As of March 2021, SAML-based SSO can only be used on either public URL or private URL (for CSP private networking integration) Snowflake endpoints at one time. This will be addressed in future releases.

Source

Encryption

Just imagine the situation, after a long-planned and carefully executed mission, you’ve managed to sneak into the castle and get right down to the vaults. Here, you’re assured by your nation’s spies, lie your enemy’s secrets. You look at one of the parchments, unroll it and all you see are indecipherable streams of letters and numbers that make absolutely no sense whatsoever. Darn! This is the principle behind encrypting your data in Snowflake. Even if malicious actors somehow manage to get in through the backdoor, they won’t find anything useful.

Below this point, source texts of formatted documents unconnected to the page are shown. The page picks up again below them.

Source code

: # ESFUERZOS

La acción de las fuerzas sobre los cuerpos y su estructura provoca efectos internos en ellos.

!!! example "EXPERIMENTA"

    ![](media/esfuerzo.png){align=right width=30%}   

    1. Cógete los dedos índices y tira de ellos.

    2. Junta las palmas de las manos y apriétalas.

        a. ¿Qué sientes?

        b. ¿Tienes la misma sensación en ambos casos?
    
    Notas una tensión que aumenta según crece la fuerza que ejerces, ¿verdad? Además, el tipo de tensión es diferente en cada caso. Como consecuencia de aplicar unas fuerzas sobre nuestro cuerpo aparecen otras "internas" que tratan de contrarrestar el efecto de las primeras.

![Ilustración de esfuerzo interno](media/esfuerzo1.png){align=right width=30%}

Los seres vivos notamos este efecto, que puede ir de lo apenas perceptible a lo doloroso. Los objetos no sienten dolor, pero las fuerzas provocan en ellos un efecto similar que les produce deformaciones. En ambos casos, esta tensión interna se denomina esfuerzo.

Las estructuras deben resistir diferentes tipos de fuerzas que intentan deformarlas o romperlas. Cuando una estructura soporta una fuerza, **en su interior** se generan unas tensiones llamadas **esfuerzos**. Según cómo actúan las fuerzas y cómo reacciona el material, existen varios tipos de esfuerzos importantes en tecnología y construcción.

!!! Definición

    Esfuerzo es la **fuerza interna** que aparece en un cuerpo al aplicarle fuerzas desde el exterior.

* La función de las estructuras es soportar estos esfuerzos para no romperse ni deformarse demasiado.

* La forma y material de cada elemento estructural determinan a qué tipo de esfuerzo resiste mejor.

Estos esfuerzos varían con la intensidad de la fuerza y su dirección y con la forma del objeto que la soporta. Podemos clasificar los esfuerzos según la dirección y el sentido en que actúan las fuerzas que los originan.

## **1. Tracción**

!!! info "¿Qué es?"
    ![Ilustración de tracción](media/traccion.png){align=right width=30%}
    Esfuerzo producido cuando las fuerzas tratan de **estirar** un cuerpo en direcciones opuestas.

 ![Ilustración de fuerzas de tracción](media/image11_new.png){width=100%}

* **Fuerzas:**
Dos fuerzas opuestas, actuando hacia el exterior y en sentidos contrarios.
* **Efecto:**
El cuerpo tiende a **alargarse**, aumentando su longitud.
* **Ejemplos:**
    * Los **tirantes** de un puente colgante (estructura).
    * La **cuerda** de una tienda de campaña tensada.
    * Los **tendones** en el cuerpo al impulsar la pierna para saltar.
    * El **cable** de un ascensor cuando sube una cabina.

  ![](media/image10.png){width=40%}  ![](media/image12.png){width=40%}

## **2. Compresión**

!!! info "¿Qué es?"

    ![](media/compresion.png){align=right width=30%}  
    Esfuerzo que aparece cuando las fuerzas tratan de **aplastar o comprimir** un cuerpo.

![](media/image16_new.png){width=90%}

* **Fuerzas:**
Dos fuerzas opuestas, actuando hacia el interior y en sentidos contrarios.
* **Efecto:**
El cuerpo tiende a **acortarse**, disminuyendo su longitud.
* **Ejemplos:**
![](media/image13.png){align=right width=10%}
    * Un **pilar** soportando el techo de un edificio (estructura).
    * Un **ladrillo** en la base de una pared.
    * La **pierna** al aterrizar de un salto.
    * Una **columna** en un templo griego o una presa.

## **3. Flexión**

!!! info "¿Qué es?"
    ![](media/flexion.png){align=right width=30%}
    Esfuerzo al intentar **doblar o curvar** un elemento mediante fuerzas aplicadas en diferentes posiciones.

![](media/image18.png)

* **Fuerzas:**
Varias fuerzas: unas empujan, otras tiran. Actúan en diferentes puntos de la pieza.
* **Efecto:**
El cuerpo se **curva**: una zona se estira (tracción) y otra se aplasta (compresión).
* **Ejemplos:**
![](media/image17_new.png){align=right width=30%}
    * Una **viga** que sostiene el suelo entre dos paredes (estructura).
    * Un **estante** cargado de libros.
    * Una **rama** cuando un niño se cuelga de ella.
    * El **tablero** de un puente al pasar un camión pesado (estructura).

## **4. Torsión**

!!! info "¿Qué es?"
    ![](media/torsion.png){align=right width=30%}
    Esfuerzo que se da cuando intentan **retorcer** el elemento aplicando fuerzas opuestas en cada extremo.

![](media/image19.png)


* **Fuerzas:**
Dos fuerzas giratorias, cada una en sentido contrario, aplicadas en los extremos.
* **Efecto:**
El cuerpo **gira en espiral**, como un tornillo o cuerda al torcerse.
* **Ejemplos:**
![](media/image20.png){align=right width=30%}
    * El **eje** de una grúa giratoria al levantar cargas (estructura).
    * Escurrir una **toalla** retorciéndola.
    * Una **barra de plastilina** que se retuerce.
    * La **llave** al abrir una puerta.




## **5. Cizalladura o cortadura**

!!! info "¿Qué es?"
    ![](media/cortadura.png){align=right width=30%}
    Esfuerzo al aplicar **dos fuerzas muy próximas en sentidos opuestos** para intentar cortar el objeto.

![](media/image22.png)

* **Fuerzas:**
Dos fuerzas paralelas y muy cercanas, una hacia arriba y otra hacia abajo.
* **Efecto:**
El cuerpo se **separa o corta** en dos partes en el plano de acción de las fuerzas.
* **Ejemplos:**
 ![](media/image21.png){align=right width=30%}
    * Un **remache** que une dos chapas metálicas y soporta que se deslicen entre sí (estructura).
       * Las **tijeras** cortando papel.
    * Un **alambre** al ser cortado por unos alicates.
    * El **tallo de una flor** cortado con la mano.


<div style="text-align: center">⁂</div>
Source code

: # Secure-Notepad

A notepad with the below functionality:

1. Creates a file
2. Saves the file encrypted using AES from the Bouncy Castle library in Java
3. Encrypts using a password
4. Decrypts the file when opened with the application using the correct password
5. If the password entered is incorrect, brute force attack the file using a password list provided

Snowflake supports two types of encryption:

End-to-End Encryption

Image credit: Snowflake

Here, no but the end users of the data can read the data (making it unreadable to Snowflake) when the data is loaded into an internal stage it is automatically encrypted by the local machine uploading the data – from there, it is converted to Snowflake’s proprietary file format and stored in a cloud storage contained (it is ‘at rest’). All data at rest is encrypted by Snowflake. When unloading data a similar process happens and the data is decrypted on the client-side.

Client-Side Encryption

Image credit: Snowflake

Client-side encryption means that the data is encrypted before it is stored on Snowflake. The data is encrypted with a random encryption key which is then encrypted with a customer master key. (Note that when using an external stage, Snowflake recommends using client-side encryption).

Keys

If any key is compromised, that presents a problem and the whole layer of defence can come crumbling down. For that reason, Snowflake makes some effort to protect those keys. First of all, there’s the Hierarchical Key Model which consists of four levels

Image credit: Snowflake

In this model, every parent key encrypts a child key in a process known as ‘wrapping’, the benefit of this is twofold:

  1. There’s not just one key that can be compromised and unlock everything – even if you got hold of the root key, that wouldn’t help you unlock a file unless you had every child key all the way down the hierarchy
  2. Each key is itself encrypted and so if it’s compromised, it’s useless without the parent key, which is, again, useless without its parent key

Keys are also rotated. After 30 days, account and table master keys are rotated, and once the old keys are no longer needed, they are destroyed. When a key is retired (meaning a new key has been created to replace it, but it’s still needed) it only ever decrypts data, never encrypts it.

Image credit: Snowflake

The final ‘destruction’ of the key only takes place if periodic_data_rekeying is set to true. Otherwise, it remains. Rekeying does not impact Time Travel or Fail-safe, but customers are charged for additional storage of Fail-safe data files that were rekeyed – a 7 day overlap exists.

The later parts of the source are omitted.